:: Provided data

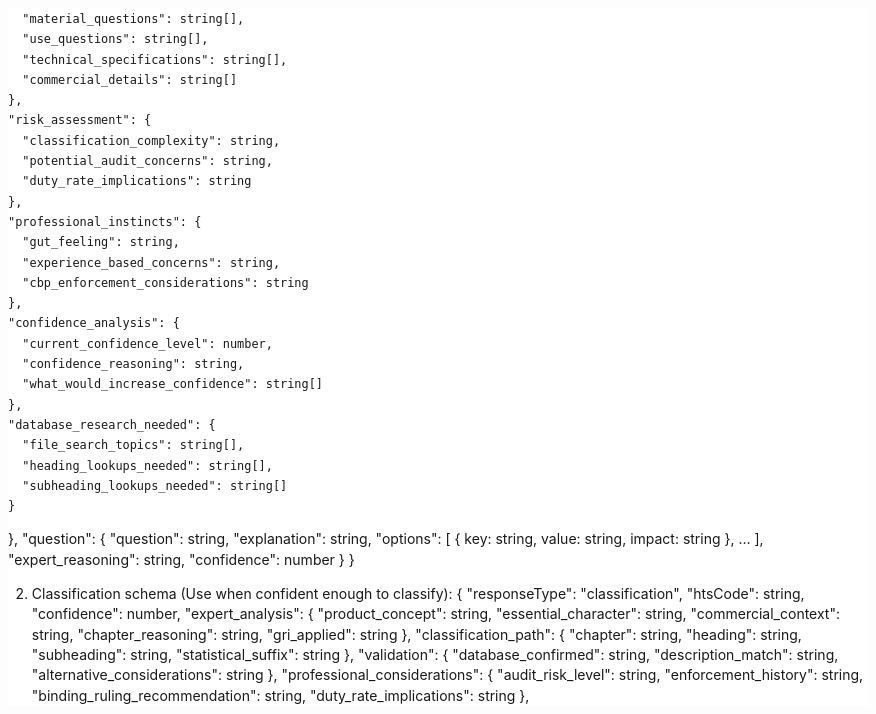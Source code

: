       "material_questions": string[],
      "use_questions": string[],
      "technical_specifications": string[],
      "commercial_details": string[]
    },
    "risk_assessment": {
      "classification_complexity": string,
      "potential_audit_concerns": string,
      "duty_rate_implications": string
    },
    "professional_instincts": {
      "gut_feeling": string,
      "experience_based_concerns": string,
      "cbp_enforcement_considerations": string
    },
    "confidence_analysis": {
      "current_confidence_level": number,
      "confidence_reasoning": string,
      "what_would_increase_confidence": string[]
    },
    "database_research_needed": {
      "file_search_topics": string[],
      "heading_lookups_needed": string[],
      "subheading_lookups_needed": string[]
    }
  },
  "question": {
    "question": string,
    "explanation": string,
    "options": [ { key: string, value: string, impact: string }, … ],
    "expert_reasoning": string,
    "confidence": number
  }
}

2) Classification schema (Use when confident enough to classify):
{
  "responseType": "classification",
  "htsCode": string,
  "confidence": number,
  "expert_analysis": {
    "product_concept": string,
    "essential_character": string,
    "commercial_context": string,
    "chapter_reasoning": string,
    "gri_applied": string
  },
  "classification_path": {
    "chapter": string,
    "heading": string,
    "subheading": string,
    "statistical_suffix": string
  },
  "validation": {
    "database_confirmed": string,
    "description_match": string,
    "alternative_considerations": string
  },
  "professional_considerations": {
    "audit_risk_level": string,
    "enforcement_history": string,
    "binding_ruling_recommendation": string,
    "duty_rate_implications": string
  },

::::

Exercise description =>
This calls for each record above to be set down exactly, with the images skipped.

Result of the task =>
Source code

:       "material_questions": string[],
      "use_questions": string[],
      "technical_specifications": string[],
      "commercial_details": string[]
    },
    "risk_assessment": {
      "classification_complexity": string,
      "potential_audit_concerns": string,
      "duty_rate_implications": string
    },
    "professional_instincts": {
      "gut_feeling": string,
      "experience_based_concerns": string,
      "cbp_enforcement_considerations": string
    },
    "confidence_analysis": {
      "current_confidence_level": number,
      "confidence_reasoning": string,
      "what_would_increase_confidence": string[]
    },
    "database_research_needed": {
      "file_search_topics": string[],
      "heading_lookups_needed": string[],
      "subheading_lookups_needed": string[]
    }
  },
  "question": {
    "question": string,
    "explanation": string,
    "options": [ { key: string, value: string, impact: string }, … ],
    "expert_reasoning": string,
    "confidence": number
  }
}

2) Classification schema (Use when confident enough to classify):
{
  "responseType": "classification",
  "htsCode": string,
  "confidence": number,
  "expert_analysis": {
    "product_concept": string,
    "essential_character": string,
    "commercial_context": string,
    "chapter_reasoning": string,
    "gri_applied": string
  },
  "classification_path": {
    "chapter": string,
    "heading": string,
    "subheading": string,
    "statistical_suffix": string
  },
  "validation": {
    "database_confirmed": string,
    "description_match": string,
    "alternative_considerations": string
  },
  "professional_considerations": {
    "audit_risk_level": string,
    "enforcement_history": string,
    "binding_ruling_recommendation": string,
    "duty_rate_implications": string
  },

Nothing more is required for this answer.